:: Entries provided ::
+---+
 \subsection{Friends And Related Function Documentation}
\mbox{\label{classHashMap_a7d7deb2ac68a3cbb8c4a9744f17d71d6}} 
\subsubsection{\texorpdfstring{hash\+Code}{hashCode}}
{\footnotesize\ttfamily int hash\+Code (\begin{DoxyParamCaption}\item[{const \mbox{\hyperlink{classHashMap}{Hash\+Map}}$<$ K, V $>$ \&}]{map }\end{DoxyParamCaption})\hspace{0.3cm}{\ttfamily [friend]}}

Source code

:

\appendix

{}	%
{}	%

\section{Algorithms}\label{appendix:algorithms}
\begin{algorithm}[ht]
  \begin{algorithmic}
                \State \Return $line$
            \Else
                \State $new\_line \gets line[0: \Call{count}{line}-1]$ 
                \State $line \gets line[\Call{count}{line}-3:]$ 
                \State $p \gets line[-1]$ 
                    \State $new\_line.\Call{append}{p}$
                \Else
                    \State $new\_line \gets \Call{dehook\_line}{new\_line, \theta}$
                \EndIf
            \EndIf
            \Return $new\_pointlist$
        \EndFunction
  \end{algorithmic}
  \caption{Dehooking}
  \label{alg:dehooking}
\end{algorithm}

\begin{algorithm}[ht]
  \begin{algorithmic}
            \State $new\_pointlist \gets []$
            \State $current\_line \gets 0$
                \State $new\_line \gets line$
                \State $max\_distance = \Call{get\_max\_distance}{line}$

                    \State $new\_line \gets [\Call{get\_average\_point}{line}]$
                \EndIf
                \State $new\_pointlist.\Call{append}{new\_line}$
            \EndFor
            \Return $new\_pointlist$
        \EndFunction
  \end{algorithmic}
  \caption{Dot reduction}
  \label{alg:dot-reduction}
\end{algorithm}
+---+
:: Aim of the task ::
From the first line to the last, return the listing exactly.

:: Solved problem ::
 \subsection{Friends And Related Function Documentation}
\mbox{\label{classHashMap_a7d7deb2ac68a3cbb8c4a9744f17d71d6}} 
\subsubsection{\texorpdfstring{hash\+Code}{hashCode}}
{\footnotesize\ttfamily int hash\+Code (\begin{DoxyParamCaption}\item[{const \mbox{\hyperlink{classHashMap}{Hash\+Map}}$<$ K, V $>$ \&}]{map }\end{DoxyParamCaption})\hspace{0.3cm}{\ttfamily [friend]}}

Source code

:

\appendix

{}	%
{}	%

\section{Algorithms}\label{appendix:algorithms}
\begin{algorithm}[ht]
  \begin{algorithmic}
                \State \Return $line$
            \Else
                \State $new\_line \gets line[0: \Call{count}{line}-1]$ 
                \State $line \gets line[\Call{count}{line}-3:]$ 
                \State $p \gets line[-1]$ 
                    \State $new\_line.\Call{append}{p}$
                \Else
                    \State $new\_line \gets \Call{dehook\_line}{new\_line, \theta}$
                \EndIf
            \EndIf
            \Return $new\_pointlist$
        \EndFunction
  \end{algorithmic}
  \caption{Dehooking}
  \label{alg:dehooking}
\end{algorithm}

\begin{algorithm}[ht]
  \begin{algorithmic}
            \State $new\_pointlist \gets []$
            \State $current\_line \gets 0$
                \State $new\_line \gets line$
                \State $max\_distance = \Call{get\_max\_distance}{line}$

                    \State $new\_line \gets [\Call{get\_average\_point}{line}]$
                \EndIf
                \State $new\_pointlist.\Call{append}{new\_line}$
            \EndFor
            \Return $new\_pointlist$
        \EndFunction
  \end{algorithmic}
  \caption{Dot reduction}
  \label{alg:dot-reduction}
\end{algorithm}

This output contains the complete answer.